*** Block opens ***

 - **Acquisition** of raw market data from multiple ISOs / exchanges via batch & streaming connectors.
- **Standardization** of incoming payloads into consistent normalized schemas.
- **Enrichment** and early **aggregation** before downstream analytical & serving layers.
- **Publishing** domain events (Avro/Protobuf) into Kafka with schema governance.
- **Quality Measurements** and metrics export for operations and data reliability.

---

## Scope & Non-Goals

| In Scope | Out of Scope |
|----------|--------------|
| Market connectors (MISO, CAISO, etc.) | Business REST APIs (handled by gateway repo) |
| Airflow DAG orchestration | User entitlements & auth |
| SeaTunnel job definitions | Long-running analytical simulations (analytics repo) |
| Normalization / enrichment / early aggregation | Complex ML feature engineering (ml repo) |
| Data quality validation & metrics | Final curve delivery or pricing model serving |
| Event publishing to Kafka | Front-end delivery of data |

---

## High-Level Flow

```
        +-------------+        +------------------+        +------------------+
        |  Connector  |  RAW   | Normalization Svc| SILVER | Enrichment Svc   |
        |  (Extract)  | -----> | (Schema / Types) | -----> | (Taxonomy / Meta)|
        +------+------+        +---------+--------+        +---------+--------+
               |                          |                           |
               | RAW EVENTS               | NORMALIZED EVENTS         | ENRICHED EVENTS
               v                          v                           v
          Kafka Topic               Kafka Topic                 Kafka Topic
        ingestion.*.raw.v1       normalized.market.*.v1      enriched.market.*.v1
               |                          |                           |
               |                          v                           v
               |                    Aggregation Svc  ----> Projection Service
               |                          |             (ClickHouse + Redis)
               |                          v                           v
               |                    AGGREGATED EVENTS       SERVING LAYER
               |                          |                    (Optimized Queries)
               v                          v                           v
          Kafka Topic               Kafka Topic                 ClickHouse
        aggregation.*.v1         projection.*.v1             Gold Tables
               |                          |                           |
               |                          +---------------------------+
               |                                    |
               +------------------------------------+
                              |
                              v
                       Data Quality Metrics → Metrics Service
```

*** Block closes ***
*** Block opens ***

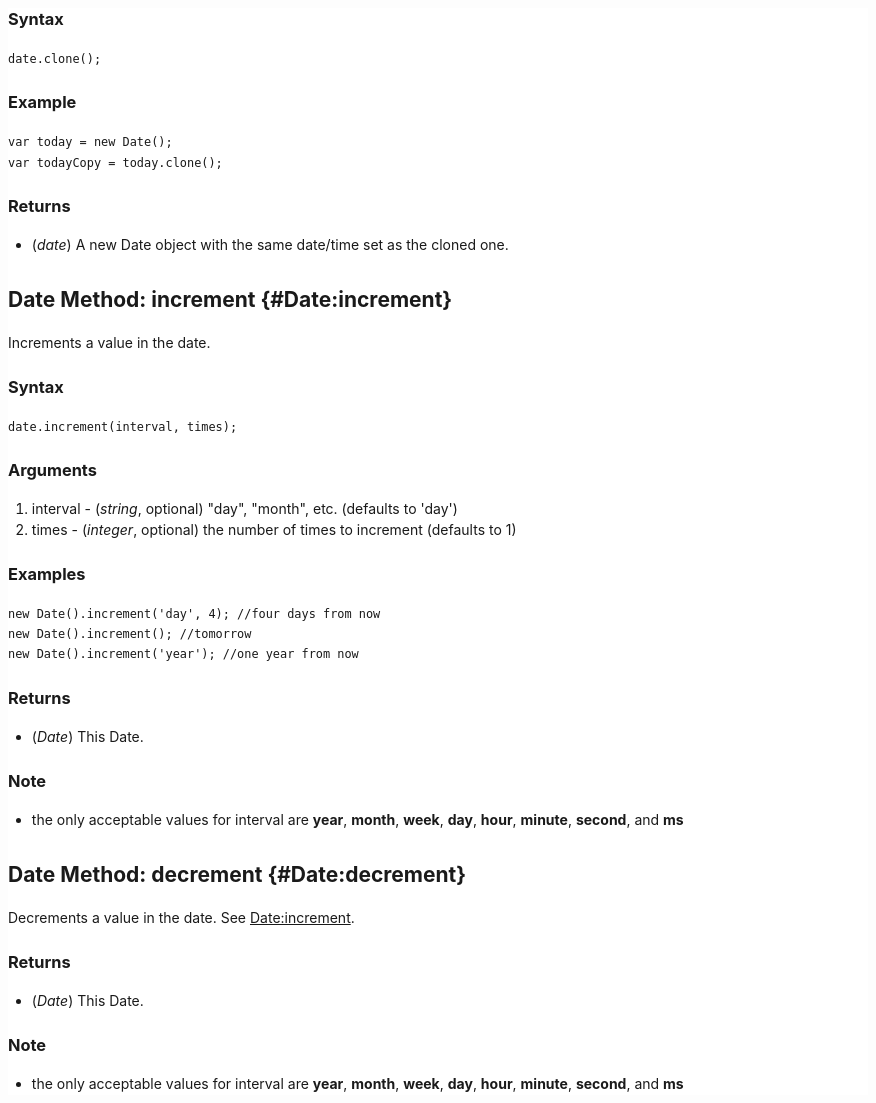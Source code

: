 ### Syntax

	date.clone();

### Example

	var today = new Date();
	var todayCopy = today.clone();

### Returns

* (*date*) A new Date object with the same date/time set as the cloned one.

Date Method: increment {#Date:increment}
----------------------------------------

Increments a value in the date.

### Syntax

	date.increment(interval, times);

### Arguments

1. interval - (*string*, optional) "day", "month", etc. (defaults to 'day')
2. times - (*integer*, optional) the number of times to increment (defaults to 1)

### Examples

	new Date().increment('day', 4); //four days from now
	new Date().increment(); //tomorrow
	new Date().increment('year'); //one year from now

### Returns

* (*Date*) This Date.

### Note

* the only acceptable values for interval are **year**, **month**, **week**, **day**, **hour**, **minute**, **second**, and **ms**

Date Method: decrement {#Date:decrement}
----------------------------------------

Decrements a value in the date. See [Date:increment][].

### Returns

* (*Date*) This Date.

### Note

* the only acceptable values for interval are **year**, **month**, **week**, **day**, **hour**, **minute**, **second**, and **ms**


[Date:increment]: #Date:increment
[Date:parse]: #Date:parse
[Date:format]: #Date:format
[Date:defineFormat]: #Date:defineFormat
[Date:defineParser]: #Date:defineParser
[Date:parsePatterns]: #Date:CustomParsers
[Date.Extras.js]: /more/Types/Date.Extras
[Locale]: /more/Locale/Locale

*** Block closes ***
*** Block opens ***

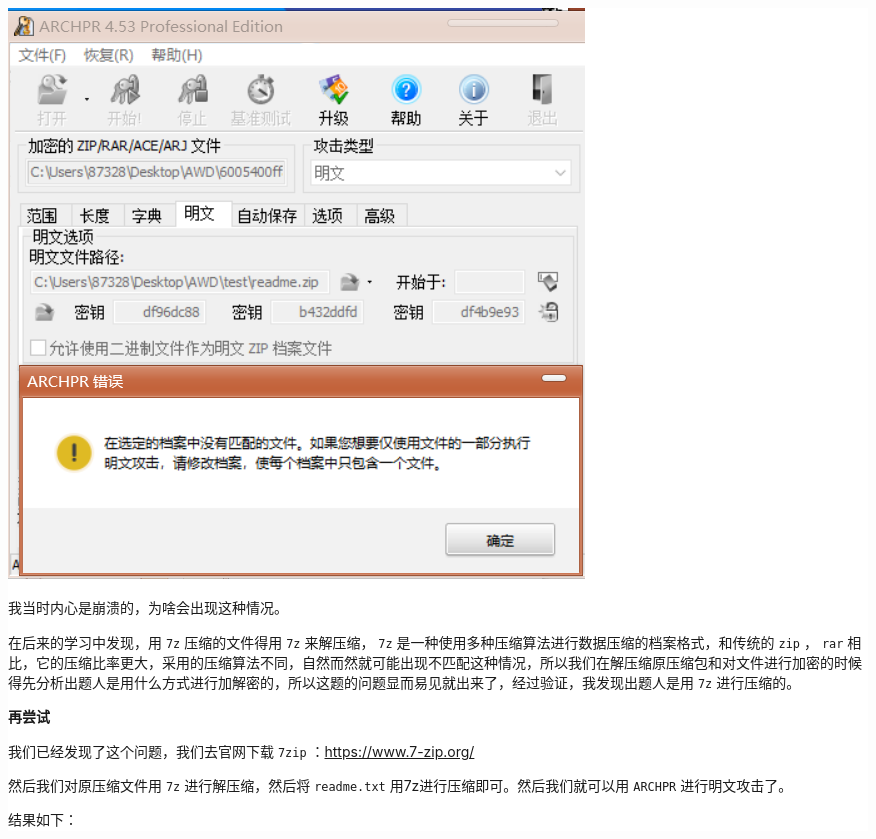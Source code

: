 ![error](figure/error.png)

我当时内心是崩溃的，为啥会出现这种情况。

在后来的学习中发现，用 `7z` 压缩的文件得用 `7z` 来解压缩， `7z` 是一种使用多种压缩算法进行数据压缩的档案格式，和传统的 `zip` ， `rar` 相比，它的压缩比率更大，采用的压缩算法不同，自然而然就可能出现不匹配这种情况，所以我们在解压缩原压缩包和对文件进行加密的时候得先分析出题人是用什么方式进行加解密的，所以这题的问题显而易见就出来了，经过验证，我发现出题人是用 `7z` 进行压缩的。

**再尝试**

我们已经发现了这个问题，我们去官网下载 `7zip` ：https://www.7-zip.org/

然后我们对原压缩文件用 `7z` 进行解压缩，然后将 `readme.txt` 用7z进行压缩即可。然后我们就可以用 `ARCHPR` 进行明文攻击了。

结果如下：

*** Block closes ***

* [Work instructions]:
Find every line of the data that includes the string "Topic". Copy each of those lines.

* [Solved exercise]:
          Kafka Topic               Kafka Topic                 Kafka Topic
          Kafka Topic               Kafka Topic                 ClickHouse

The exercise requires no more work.